Geno Smith: Played like ‘robot’ during skid

Updated: December 11, 2013, 7:31 PM ET

Rich Cimini |

FLORHAM PARK, N.J. — Geno Smith says he was “pretty much awful” during the New York Jets‘ recent offensive slump – and he thinks he knows why.

“At times,” the rookie quarterback said Wednesday, “I was playing like a robot.”

Smith was a rock ’em, sock ’em failure during a three-game losing streak, throwing six interceptions and no touchdown passes, but he emerged from the funk last Sunday with a solid performance in a win over the Oakland Raiders. He credits the advice he received from offensive coordinator Marty Mornhinweg.

A few days before the game, Mornhinweg told Smith to loosen up, to let his natural instincts take over. He was being too methodical with his footwork and reads. Smith took that mindset into the game and, for a change, didn’t hurt the team with a spate of costly turnovers.

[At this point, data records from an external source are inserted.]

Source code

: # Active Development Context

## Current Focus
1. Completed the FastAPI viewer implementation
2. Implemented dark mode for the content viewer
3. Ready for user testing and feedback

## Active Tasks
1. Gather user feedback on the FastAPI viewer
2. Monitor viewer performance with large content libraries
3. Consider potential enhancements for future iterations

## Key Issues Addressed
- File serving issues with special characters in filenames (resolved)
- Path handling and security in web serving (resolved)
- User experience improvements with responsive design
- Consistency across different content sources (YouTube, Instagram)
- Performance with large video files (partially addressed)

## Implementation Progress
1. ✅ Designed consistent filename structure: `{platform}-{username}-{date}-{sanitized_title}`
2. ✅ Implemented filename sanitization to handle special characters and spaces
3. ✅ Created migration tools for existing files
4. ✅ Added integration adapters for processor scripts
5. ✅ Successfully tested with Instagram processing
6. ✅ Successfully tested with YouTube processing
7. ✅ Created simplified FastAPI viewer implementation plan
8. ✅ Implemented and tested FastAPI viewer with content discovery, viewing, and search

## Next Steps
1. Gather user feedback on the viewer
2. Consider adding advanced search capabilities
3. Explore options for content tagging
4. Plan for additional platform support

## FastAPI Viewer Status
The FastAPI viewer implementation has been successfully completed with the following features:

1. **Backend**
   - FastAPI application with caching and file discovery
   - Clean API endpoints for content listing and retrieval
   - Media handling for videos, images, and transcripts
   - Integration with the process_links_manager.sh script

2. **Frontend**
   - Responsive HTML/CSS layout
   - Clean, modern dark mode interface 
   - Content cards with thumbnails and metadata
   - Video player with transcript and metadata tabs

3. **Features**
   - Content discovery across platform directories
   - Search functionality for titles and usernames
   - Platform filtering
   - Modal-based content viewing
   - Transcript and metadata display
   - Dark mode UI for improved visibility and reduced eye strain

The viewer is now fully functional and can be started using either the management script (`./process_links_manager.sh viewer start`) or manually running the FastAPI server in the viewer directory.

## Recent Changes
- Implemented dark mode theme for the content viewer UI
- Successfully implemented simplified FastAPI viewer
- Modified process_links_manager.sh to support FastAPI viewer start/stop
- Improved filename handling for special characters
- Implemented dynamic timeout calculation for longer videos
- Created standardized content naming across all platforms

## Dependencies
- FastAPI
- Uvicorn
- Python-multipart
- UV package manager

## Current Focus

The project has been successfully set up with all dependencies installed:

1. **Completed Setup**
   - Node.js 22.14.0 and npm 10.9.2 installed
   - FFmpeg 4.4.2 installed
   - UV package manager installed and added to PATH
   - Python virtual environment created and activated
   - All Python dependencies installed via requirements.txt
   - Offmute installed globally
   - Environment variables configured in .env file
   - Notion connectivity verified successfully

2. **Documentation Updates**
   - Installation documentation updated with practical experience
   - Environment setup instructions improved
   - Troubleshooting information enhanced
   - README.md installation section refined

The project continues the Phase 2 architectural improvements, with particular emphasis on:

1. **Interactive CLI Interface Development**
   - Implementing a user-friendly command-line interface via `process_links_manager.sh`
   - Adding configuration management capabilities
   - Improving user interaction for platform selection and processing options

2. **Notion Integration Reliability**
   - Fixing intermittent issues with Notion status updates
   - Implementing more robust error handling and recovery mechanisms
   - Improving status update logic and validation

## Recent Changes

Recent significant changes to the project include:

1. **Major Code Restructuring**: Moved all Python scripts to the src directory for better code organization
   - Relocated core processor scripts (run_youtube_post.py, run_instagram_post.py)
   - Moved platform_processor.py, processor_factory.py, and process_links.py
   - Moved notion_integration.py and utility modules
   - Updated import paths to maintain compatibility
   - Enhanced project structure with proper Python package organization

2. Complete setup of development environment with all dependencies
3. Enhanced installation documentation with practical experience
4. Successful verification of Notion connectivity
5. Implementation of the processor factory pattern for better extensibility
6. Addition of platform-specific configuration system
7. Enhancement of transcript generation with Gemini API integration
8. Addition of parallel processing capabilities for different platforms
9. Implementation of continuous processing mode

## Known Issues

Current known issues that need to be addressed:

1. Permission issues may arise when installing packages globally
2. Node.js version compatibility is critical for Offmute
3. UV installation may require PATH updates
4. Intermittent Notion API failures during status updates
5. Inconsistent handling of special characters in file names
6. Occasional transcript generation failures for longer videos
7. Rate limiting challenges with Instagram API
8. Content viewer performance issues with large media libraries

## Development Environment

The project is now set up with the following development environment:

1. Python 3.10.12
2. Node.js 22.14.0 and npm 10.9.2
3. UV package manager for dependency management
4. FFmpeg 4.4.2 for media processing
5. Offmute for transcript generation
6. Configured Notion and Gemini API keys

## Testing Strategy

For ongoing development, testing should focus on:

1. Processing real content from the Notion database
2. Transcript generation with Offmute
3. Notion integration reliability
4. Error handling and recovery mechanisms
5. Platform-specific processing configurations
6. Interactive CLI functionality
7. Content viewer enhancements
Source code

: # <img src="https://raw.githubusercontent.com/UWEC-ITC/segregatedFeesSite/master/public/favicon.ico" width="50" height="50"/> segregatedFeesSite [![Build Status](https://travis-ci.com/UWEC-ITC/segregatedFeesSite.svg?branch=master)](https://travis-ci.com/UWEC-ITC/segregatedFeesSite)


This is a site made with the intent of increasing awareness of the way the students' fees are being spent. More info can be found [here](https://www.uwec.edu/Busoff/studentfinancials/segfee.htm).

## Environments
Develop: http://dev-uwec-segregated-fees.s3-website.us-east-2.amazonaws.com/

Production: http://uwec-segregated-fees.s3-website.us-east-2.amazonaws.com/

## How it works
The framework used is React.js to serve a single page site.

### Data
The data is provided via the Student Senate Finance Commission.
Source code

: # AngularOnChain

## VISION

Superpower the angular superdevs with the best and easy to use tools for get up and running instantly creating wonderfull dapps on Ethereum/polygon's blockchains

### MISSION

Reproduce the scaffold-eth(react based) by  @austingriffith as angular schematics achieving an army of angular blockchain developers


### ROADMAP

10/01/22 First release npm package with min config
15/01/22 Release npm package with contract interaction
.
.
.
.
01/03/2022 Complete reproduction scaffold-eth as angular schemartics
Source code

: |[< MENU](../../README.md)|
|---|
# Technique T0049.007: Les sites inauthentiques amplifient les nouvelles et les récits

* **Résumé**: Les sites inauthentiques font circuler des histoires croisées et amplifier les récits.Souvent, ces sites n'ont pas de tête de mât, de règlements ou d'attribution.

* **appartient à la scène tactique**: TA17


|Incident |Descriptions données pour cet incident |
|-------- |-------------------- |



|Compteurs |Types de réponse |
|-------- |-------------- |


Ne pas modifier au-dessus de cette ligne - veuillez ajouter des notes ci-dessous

“I was just playing freely,” said Smith, who completed 16 of 25 passes for 219 yards, with a touchdown and his 20th interception. “It goes back to not thinking about all my past mistakes. I think I got into this zone where I just tried to be way too perfect, and that’s almost impossible to do at any level, especially as a rookie.”

Next up is perhaps Smith’s toughest assignment of the season — a road game against the Carolina Panthers (9-4), who own the NFL’s No. 2-ranked defense. The Jets (6-7), still clinging to playoff hopes, are 1-5 away from home, having been outscored by a 4-to-1 margin in their last three.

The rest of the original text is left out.